The number of ejaculates examined from a stallion will determine the reliability of the estimates made of semen parameters. Authors differ as to the number of ejaculates that should be examined as part of the routine stallion BSE. Currently, the Society for Theriogenology guidelines recommend a minimum of two ejaculates collected an hour apart if they meet the criteria of representativeness (Kenney et al., 1983). The two ejaculates are considered representative if volumes of the ejaculates are similar, and the second ejaculate contains approximately half the number of spermatozoa as the first ejaculate, and has comparable or increased sperm motility. If the two ejaculates do not meet these criteria, the examiner should consider that the collections are not representative. For example, stallions with prolonged sexual rest before evaluation may have much higher numbers of spermatozoa in the first ejaculate than in the second. During the breeding season, it is recommended that the two ejaculates be collected during the regular breeding or collection schedule of the stallion.

Other investigations have recommended that five daily ejaculates be assessed in order to provide reliable estimates of semen parameters (Rousset et al., 1987), and an average of 4.7 days was required to stabilize extragonadal sperm reserves after periods of prolonged sexual rest (Thompson et al., 2004). In some cases, semen may be collected from stallions for at least 5 to 7 days to deplete the extragonadal sperm reserves and to provide an estimate of DSO (Gebauer et al., 1974; Thompson et al., 2004). Practical considerations tend to limit these types of examinations to very valuable stallions, or to those in which numbers of motile, morphologically normal spermatozoa are subnormal or questionable with the standard two collections made an hour apart.

Evaluation of semen for the BSE should be conducted after collection with the AV (see next section on semen evaluation). Other methods of collection, such as the condom, provide an inferior sample, particularly from the microbiological standpoint. Care should be taken to protect the sample from temperature shock, light and excessive agitation/oxygenation, which can adversely affect spermatozoa. All materials that contact the semen should be clean, dry and warmed to body temperature (35 to 37°C) (Kenney et al., 1983).

Immediately after collection, the sample is evaluated for colour, clarity and foreign debris. Normal stallion semen has a skimmed milk appearance that depends on the concentration of spermatozoa present. The volume of the ejaculate is recorded and gel, if present, is removed by filtration through a milk filter or by aspiration. The volume of gel and gel-free semen is also recorded. Filtration also acts to remove any gross debris present in the ejaculate.
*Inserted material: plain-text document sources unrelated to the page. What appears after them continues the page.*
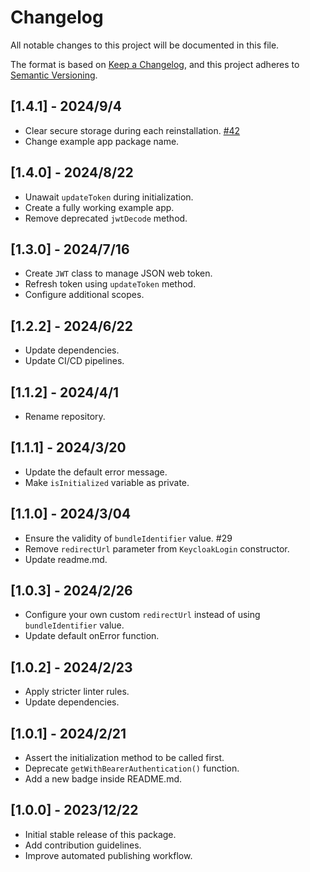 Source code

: # Changelog
All notable changes to this project will be documented in this file.

The format is based on [Keep a Changelog](https://keepachangelog.com/en/1.1.0),
and this project adheres to [Semantic Versioning](https://semver.org/spec/v2.0.0.html).

## [1.4.1] - 2024/9/4

- Clear secure storage during each reinstallation. [#42](https://github.com/fa-fifi/keycloak_wrapper/issues/42)
- Change example app package name.

## [1.4.0] - 2024/8/22

- Unawait `updateToken` during initialization.
- Create a fully working example app.
- Remove deprecated `jwtDecode` method.

## [1.3.0] - 2024/7/16

- Create `JWT` class to manage JSON web token.
- Refresh token using `updateToken` method.
- Configure additional scopes.

## [1.2.2] - 2024/6/22

- Update dependencies.
- Update CI/CD pipelines.

## [1.1.2] - 2024/4/1

- Rename repository.

## [1.1.1] - 2024/3/20

- Update the default error message.
- Make `isInitialized` variable as private.

## [1.1.0] - 2024/3/04

- Ensure the validity of `bundleIdentifier` value. #29
- Remove `redirectUrl` parameter from `KeycloakLogin` constructor.
- Update readme.md.

## [1.0.3] - 2024/2/26

- Configure your own custom `redirectUrl` instead of using `bundleIdentifier` value.
- Update default onError function.

## [1.0.2] - 2024/2/23

- Apply stricter linter rules.
- Update dependencies.

## [1.0.1] - 2024/2/21

- Assert the initialization method to be called first.
- Deprecate `getWithBearerAuthentication()` function.
- Add a new badge inside README.md.

## [1.0.0] - 2023/12/22

- Initial stable release of this package.
- Add contribution guidelines.
- Improve automated publishing workflow.
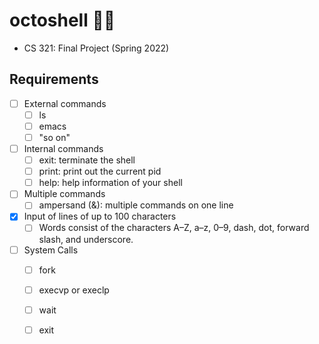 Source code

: # octoshell 🐙🐚
- CS 321: Final Project (Spring 2022)

## Requirements
 - [ ] External commands
    - [ ] ls
    - [ ] emacs
    - [ ] "so on"
 - [ ] Internal commands
    - [ ] exit: terminate the shell
    - [ ] print: print out the current pid
    - [ ] help: help information of your shell
 - [ ] Multiple commands
    - [ ] ampersand (&): multiple commands on one line
 - [x] Input of lines of up to 100 characters
    - [ ] Words consist of the characters A–Z, a–z, 0–9, dash, dot, forward slash, and underscore.
 - [ ] System Calls
    - [ ] fork
    - [ ] execvp or execlp
    - [ ] wait
    - [ ] exit
  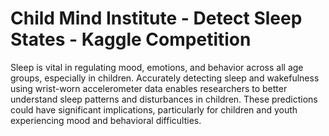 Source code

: # Child Mind Institute - Detect Sleep States - Kaggle Competition

Sleep is vital in regulating mood, emotions, and behavior across all age groups, especially in children. Accurately detecting sleep and wakefulness using wrist-worn accelerometer data enables researchers to better understand sleep patterns and disturbances in children. These predictions could have significant implications, particularly for children and youth experiencing mood and behavioral difficulties.
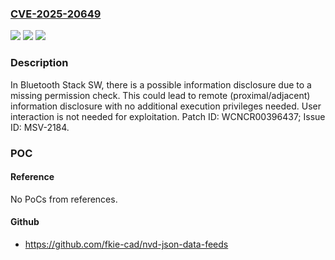 ### [CVE-2025-20649](https://cve.mitre.org/cgi-bin/cvename.cgi?name=CVE-2025-20649)
![](https://img.shields.io/static/v1?label=Product&message=MT6880%2C%20MT6890%2C%20MT6980%2C%20MT6990%2C%20MT7663%2C%20MT7902%2C%20MT7925%2C%20MT7927%2C%20MT7961&color=blue)
![](https://img.shields.io/static/v1?label=Version&message=SDK%20release%203.6%20and%20before%20%20%2F%20openWRT%2023.05%20&color=brightgreen)
![](https://img.shields.io/static/v1?label=Vulnerability&message=CWE-280%20Improper%20Handling%20of%20Insufficient%20Permissions%20or%20Privileges&color=brightgreen)

### Description

In Bluetooth Stack SW, there is a possible information disclosure due to a missing permission check. This could lead to remote (proximal/adjacent) information disclosure with no additional execution privileges needed. User interaction is not needed for exploitation. Patch ID: WCNCR00396437; Issue ID: MSV-2184.

### POC

#### Reference
No PoCs from references.

#### Github
- https://github.com/fkie-cad/nvd-json-data-feeds

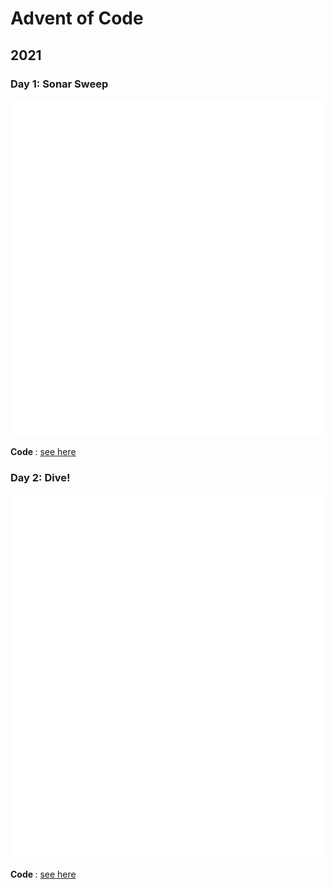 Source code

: # Advent of Code

## 2021

### Day 1: Sonar Sweep
<img src="https://github.com/jvieroe/AdventOfCode/blob/main/2021/carbons/d1.svg?raw=true" alt="" width="650">

<b> Code </b>: <a href="https://github.com/jvieroe/AdventOfCode/blob/main/2021/Day1.R"> see here </a>


### Day 2: Dive!
<img src="https://github.com/jvieroe/AdventOfCode/blob/main/2021/carbons/d2.svg?raw=true" alt="" width="650">

<b> Code </b>: <a href="https://github.com/jvieroe/AdventOfCode/blob/main/2021/Day2.R"> see here </a>

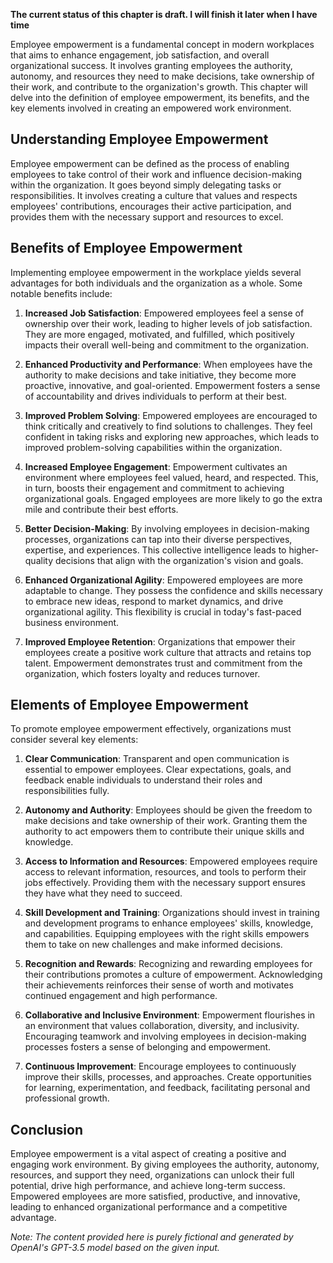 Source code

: **The current status of this chapter is draft. I will finish it later when I have time**

Employee empowerment is a fundamental concept in modern workplaces that aims to enhance engagement, job satisfaction, and overall organizational success. It involves granting employees the authority, autonomy, and resources they need to make decisions, take ownership of their work, and contribute to the organization's growth. This chapter will delve into the definition of employee empowerment, its benefits, and the key elements involved in creating an empowered work environment.

**Understanding Employee Empowerment**
--------------------------------------

Employee empowerment can be defined as the process of enabling employees to take control of their work and influence decision-making within the organization. It goes beyond simply delegating tasks or responsibilities. It involves creating a culture that values and respects employees' contributions, encourages their active participation, and provides them with the necessary support and resources to excel.

**Benefits of Employee Empowerment**
------------------------------------

Implementing employee empowerment in the workplace yields several advantages for both individuals and the organization as a whole. Some notable benefits include:

1. **Increased Job Satisfaction**: Empowered employees feel a sense of ownership over their work, leading to higher levels of job satisfaction. They are more engaged, motivated, and fulfilled, which positively impacts their overall well-being and commitment to the organization.

2. **Enhanced Productivity and Performance**: When employees have the authority to make decisions and take initiative, they become more proactive, innovative, and goal-oriented. Empowerment fosters a sense of accountability and drives individuals to perform at their best.

3. **Improved Problem Solving**: Empowered employees are encouraged to think critically and creatively to find solutions to challenges. They feel confident in taking risks and exploring new approaches, which leads to improved problem-solving capabilities within the organization.

4. **Increased Employee Engagement**: Empowerment cultivates an environment where employees feel valued, heard, and respected. This, in turn, boosts their engagement and commitment to achieving organizational goals. Engaged employees are more likely to go the extra mile and contribute their best efforts.

5. **Better Decision-Making**: By involving employees in decision-making processes, organizations can tap into their diverse perspectives, expertise, and experiences. This collective intelligence leads to higher-quality decisions that align with the organization's vision and goals.

6. **Enhanced Organizational Agility**: Empowered employees are more adaptable to change. They possess the confidence and skills necessary to embrace new ideas, respond to market dynamics, and drive organizational agility. This flexibility is crucial in today's fast-paced business environment.

7. **Improved Employee Retention**: Organizations that empower their employees create a positive work culture that attracts and retains top talent. Empowerment demonstrates trust and commitment from the organization, which fosters loyalty and reduces turnover.

**Elements of Employee Empowerment**
------------------------------------

To promote employee empowerment effectively, organizations must consider several key elements:

1. **Clear Communication**: Transparent and open communication is essential to empower employees. Clear expectations, goals, and feedback enable individuals to understand their roles and responsibilities fully.

2. **Autonomy and Authority**: Employees should be given the freedom to make decisions and take ownership of their work. Granting them the authority to act empowers them to contribute their unique skills and knowledge.

3. **Access to Information and Resources**: Empowered employees require access to relevant information, resources, and tools to perform their jobs effectively. Providing them with the necessary support ensures they have what they need to succeed.

4. **Skill Development and Training**: Organizations should invest in training and development programs to enhance employees' skills, knowledge, and capabilities. Equipping employees with the right skills empowers them to take on new challenges and make informed decisions.

5. **Recognition and Rewards**: Recognizing and rewarding employees for their contributions promotes a culture of empowerment. Acknowledging their achievements reinforces their sense of worth and motivates continued engagement and high performance.

6. **Collaborative and Inclusive Environment**: Empowerment flourishes in an environment that values collaboration, diversity, and inclusivity. Encouraging teamwork and involving employees in decision-making processes fosters a sense of belonging and empowerment.

7. **Continuous Improvement**: Encourage employees to continuously improve their skills, processes, and approaches. Create opportunities for learning, experimentation, and feedback, facilitating personal and professional growth.

**Conclusion**
--------------

Employee empowerment is a vital aspect of creating a positive and engaging work environment. By giving employees the authority, autonomy, resources, and support they need, organizations can unlock their full potential, drive high performance, and achieve long-term success. Empowered employees are more satisfied, productive, and innovative, leading to enhanced organizational performance and a competitive advantage.

*Note: The content provided here is purely fictional and generated by OpenAI's GPT-3.5 model based on the given input.*
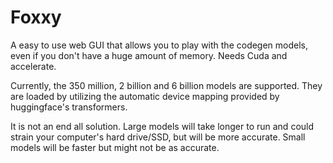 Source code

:# Foxxy

A easy to use web GUI that allows you to play with the codegen models, even if you don't have a huge amount of memory. Needs Cuda and accelerate. 

Currently, the 350 million, 2 billion and 6 billion models are supported. They are loaded by utilizing the automatic device mapping provided by huggingface's transformers. 

It is not an end all solution. Large models will take longer to run and could strain your computer's hard drive/SSD, but will be more accurate. Small models will be faster but might not be as accurate. 

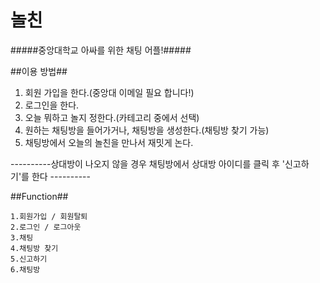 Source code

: # 놀친

#####중앙대학교 아싸를 위한 채팅 어플!#####

##이용 방법##

1. 회원 가입을 한다.(중앙대 이메일 필요 합니다!)
2. 로그인을 한다.
3. 오늘 뭐하고 놀지 정한다.(카테고리 중에서 선택)
4. 원하는 채팅방을 들어가거나, 채팅방을 생성한다.(채팅방 찾기 가능)
5. 채팅방에서 오늘의 놀친을 만나서 재밋게 논다.

----------상대방이 나오지 않을 경우 채팅방에서 상대방 아이디를 클릭 후 '신고하기'를 한다 ----------


##Function##

    1.회원가입 / 회원탈퇴
    2.로그인 / 로그아웃
    3.채팅
    4.채팅방 찾기
    5.신고하기
    6.채팅방
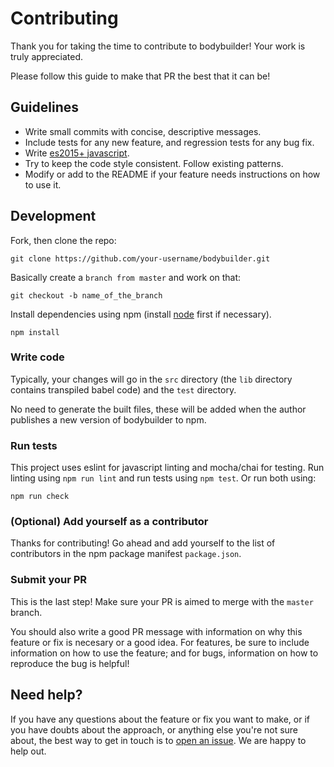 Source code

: # Contributing

Thank you for taking the time to contribute to bodybuilder! Your work is truly
appreciated.

Please follow this guide to make that PR the best that it can be!

## Guidelines

- Write small commits with concise, descriptive messages.
- Include tests for any new feature, and regression tests for any bug fix.
- Write [es2015+ javascript][1].
- Try to keep the code style consistent. Follow existing patterns.
- Modify or add to the README if your feature needs instructions on how to use it.

## Development

Fork, then clone the repo:

    git clone https://github.com/your-username/bodybuilder.git

Basically create a `branch from master` and work on that:

    git checkout -b name_of_the_branch

Install dependencies using npm (install [node][2] first if necessary).

    npm install

### Write code

Typically, your changes will go in the `src` directory (the `lib` directory
contains transpiled babel code) and the `test` directory.

No need to generate the built files, these will be added when the author
publishes a new version of bodybuilder to npm.

### Run tests

This project uses eslint for javascript linting and mocha/chai for testing. Run
linting using `npm run lint` and run tests using `npm test`. Or run both using:

    npm run check

### (Optional) Add yourself as a contributor

Thanks for contributing! Go ahead and add yourself to the list of contributors
in the npm package manifest `package.json`.

### Submit your PR

This is the last step! Make sure your PR is aimed to merge with the `master`
branch.

You should also write a good PR message with information on why this feature or
fix is necesary or a good idea. For features, be sure to include information on
how to use the feature; and for bugs, information on how to reproduce the bug is
helpful!

## Need help?

If you have any questions about the feature or fix you want to make, or if you
have doubts about the approach, or anything else you're not sure about, the best
way to get in touch is to [open an issue][3]. We are happy to help out.

[1]: https://babeljs.io/docs/learn-es2015/
[2]: https://nodejs.org/
[3]: https://github.com/danpaz/bodybuilder/issues/new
It should be noted that appreciable numbers of spermatozoa may be lost in the collection equipment and filters (up to 25%), but this number is typically not accounted for in the routine BSE.

Immediately after removal of the gel, aliquots of semen are removed for the assessment of motility, sperm concentration, morphology and pH (Kenney et al., 1971). Subsamples of semen should be removed after mixing the semen by gently swirling the sample, because spermatozoa sediment. Care should be used in handling the sample, such that all pipettes are warmed and clean and no cross-contamination of the sample with chemical fixatives, such as formol-buffered saline (BFS), occurs. Initial estimates of motility and pH should be made within 5 min of collection. Subsamples for concentration and morphological investigations should be taken soon after collection so as to reduce the occurrence of agglutination of spermatozoa in raw semen and also to reduce the morphological artefacts that may occur with time.

Semen Evaluation

Biochemical analysis of seminal fluids

The pH of raw semen should be measured with a pH meter soon after collection. The normal pH of raw semen ranges from 7.2 to 7.7, with a slight increase in pH between the first and second ejaculates (Kenney et al., 1983). An elevated pH may indicate incomplete ejaculation (pre-ejaculatory fluids have a pH of 7.8 to 8.2), urine contamination, inflammation within the genital tract or equipment contamination with soap. Samples that are incubated for a period of time after collection tend to have a lower pH as a result of the accumulation of metabolic by-products (lactic acid).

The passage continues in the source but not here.